Bob, you are correct ... In that I am not into the business of creating scholastic curricula. Rather. the MALEI mission focuses on humans' personal educational health in mathematics. That work includes objectively informing makers of school/college curricula about how to improve the healthiness and effectiveness of instructional practices. Although I have often served as a consultant for authors of scholastic curricula, my work is to inform them, rather than to compete with them.
Your last question, below, also is a misinterpretation. No, I do not mean " ...students that are failing mathematics..." Because it is extremely rare for any human to "fail mathematics" (as a field) ... [only a giant in the field could do so], I presume that you refer to "students *who* are not faring well in curricular mathematics courses." So, no ... MALEI is more focused on how badly the prevailing American system of curricular mathematics instruction has failed, and continues to fail, the majority of students. Thus, MALEI is not focused directly on persons who are currently enrolled as "students" in curricular programs ... but on the adults who affect the mathematical growth of young or adult students, and of themselves.
My reference was to a community-education program for improving the personal mathematical health of mathematically ill adults ... and for empowering them to better assist the children, schools, and communities that they serve. The non-curricular program is being custom-designed for math-fearing adults who have yet to achieve personally functional mathematical literacy at a grade-7.9 level. Although far too many teachers and college graduates are of that kind, the project's *primary target* population consists of school dropouts who presently are math-confined to menial vocations ... and who presently are too math-shy to voluntarily submit to any more curricular instruction in mathematics ... but who are raising the nation's children.

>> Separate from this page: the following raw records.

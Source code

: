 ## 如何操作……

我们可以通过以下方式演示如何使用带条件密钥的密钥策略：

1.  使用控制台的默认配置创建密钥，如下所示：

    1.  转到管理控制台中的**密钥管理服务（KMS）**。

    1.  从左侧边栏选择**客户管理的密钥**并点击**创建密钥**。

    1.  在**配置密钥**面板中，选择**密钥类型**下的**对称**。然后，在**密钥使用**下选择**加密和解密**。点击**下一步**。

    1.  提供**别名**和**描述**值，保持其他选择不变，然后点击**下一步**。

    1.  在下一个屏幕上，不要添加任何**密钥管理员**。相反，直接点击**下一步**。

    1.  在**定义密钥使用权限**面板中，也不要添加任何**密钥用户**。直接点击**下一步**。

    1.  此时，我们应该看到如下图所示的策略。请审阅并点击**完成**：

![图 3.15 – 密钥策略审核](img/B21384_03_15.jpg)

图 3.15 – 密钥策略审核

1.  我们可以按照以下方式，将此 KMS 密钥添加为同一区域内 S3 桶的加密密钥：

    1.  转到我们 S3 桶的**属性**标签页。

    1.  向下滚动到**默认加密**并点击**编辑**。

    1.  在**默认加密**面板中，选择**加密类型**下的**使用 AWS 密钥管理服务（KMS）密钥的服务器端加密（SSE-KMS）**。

That primary target population consists of many millions of American adults. Its *collateral beneficiaries* population consists of many millions of additional, math-hurting, American adults ... plus all who are served by them ... plus a world of other math-ill families. I hope that your own "research" activities are likewise aimed at somehow helping, in some way, at least some persons whose educational health is at risk.

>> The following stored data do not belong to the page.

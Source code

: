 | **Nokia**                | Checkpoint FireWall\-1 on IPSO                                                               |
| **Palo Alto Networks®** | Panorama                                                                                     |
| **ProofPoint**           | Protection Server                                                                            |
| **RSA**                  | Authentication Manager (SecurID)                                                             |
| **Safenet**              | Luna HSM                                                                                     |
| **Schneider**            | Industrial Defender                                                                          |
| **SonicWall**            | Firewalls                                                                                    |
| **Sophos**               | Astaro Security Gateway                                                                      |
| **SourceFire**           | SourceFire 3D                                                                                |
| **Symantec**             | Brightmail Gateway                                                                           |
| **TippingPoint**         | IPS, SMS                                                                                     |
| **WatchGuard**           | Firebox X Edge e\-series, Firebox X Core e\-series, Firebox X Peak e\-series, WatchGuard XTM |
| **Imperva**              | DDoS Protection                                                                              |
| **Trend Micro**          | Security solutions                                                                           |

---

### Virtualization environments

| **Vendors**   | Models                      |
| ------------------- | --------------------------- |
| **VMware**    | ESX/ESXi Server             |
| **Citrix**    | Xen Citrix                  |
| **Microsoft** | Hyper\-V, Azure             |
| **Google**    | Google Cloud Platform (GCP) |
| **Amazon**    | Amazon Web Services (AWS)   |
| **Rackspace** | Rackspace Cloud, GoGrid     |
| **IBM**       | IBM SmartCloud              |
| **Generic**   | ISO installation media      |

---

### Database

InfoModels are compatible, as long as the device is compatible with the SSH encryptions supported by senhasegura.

No, thank you, I will not also be authoring a scholastic curriculum. But we do expect that the project's reverberations eventually will result in healthier practices of curricular instruction in school/college mathematics.

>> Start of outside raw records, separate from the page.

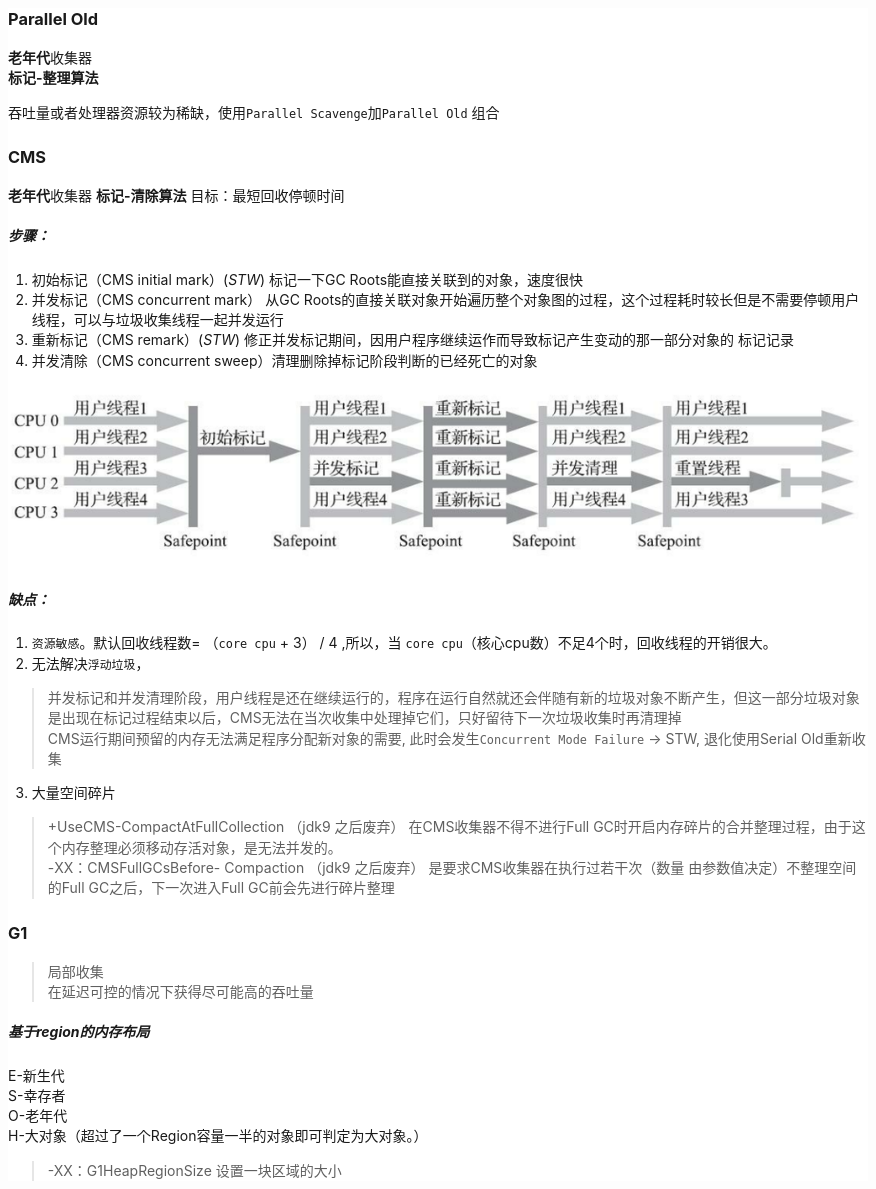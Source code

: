### Parallel Old
**老年代**收集器  
**标记-整理算法**

吞吐量或者处理器资源较为稀缺，使用`Parallel Scavenge`加`Parallel Old` 组合

### CMS
**老年代**收集器
**标记-清除算法**
目标：最短回收停顿时间
##### 步骤：
1. 初始标记（CMS initial mark）(_STW_) 标记一下GC Roots能直接关联到的对象，速度很快
2. 并发标记（CMS concurrent mark） 从GC Roots的直接关联对象开始遍历整个对象图的过程，这个过程耗时较长但是不需要停顿用户线程，可以与垃圾收集线程一起并发运行
3. 重新标记（CMS remark）(_STW_) 修正并发标记期间，因用户程序继续运作而导致标记产生变动的那一部分对象的 标记记录
4. 并发清除（CMS concurrent sweep）清理删除掉标记阶段判断的已经死亡的对象

![cms](./image/cms.png)

##### 缺点：
1. `资源敏感`。默认回收线程数= （`core cpu` + 3） / 4 ,所以，当 `core cpu`（核心cpu数）不足4个时，回收线程的开销很大。
2. 无法解决`浮动垃圾`，
> 并发标记和并发清理阶段，用户线程是还在继续运行的，程序在运行自然就还会伴随有新的垃圾对象不断产生，但这一部分垃圾对象是出现在标记过程结束以后，CMS无法在当次收集中处理掉它们，只好留待下一次垃圾收集时再清理掉  
> CMS运行期间预留的内存无法满足程序分配新对象的需要, 此时会发生`Concurrent Mode Failure` -> STW, 退化使用Serial Old重新收集 
3. 大量空间碎片
> +UseCMS-CompactAtFullCollection  （jdk9 之后废弃）
> 在CMS收集器不得不进行Full GC时开启内存碎片的合并整理过程，由于这个内存整理必须移动存活对象，是无法并发的。  
> -XX：CMSFullGCsBefore- Compaction （jdk9 之后废弃）
> 是要求CMS收集器在执行过若干次（数量 由参数值决定）不整理空间的Full GC之后，下一次进入Full GC前会先进行碎片整理

### G1

> 局部收集  
> 在延迟可控的情况下获得尽可能高的吞吐量

##### 基于region的内存布局
E-新生代   
S-幸存者  
O-老年代   
H-大对象（超过了一个Region容量一半的对象即可判定为大对象。）

> -XX：G1HeapRegionSize 设置一块区域的大小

From: Robert Hansen Sent: Sunday, November 25, 2012 12:18 PM To: Clyde Greeno @ MALEI Cc: Louis Talman ; firstname.lastname@example.org ; email@example.com Teach Subject: Re: [math-learn] Brightness Versus Intelligence. / Eastern Versus Western learning
On Nov 25, 2012, at 4:01 AM, "Clyde Greeno @ MALEI" <firstname.lastname@example.org> wrote:
These are hypotheses, not research. Everyone starts with these.
What I have asked for and that you have not supplied are actual curriculums and students of those curriculums, beyond a 5 minute video or two. For all of your theorizing of what a curriculum is, should be, or should not be, you don't actually have one.
Currently, MALEI's R&D efforts are focused on finding realistic and effective, non-curricular ways of mathematically salvaging educationally disadvantaged adults, youth, schools, and communities.
You mean students that are failing mathematics, correct?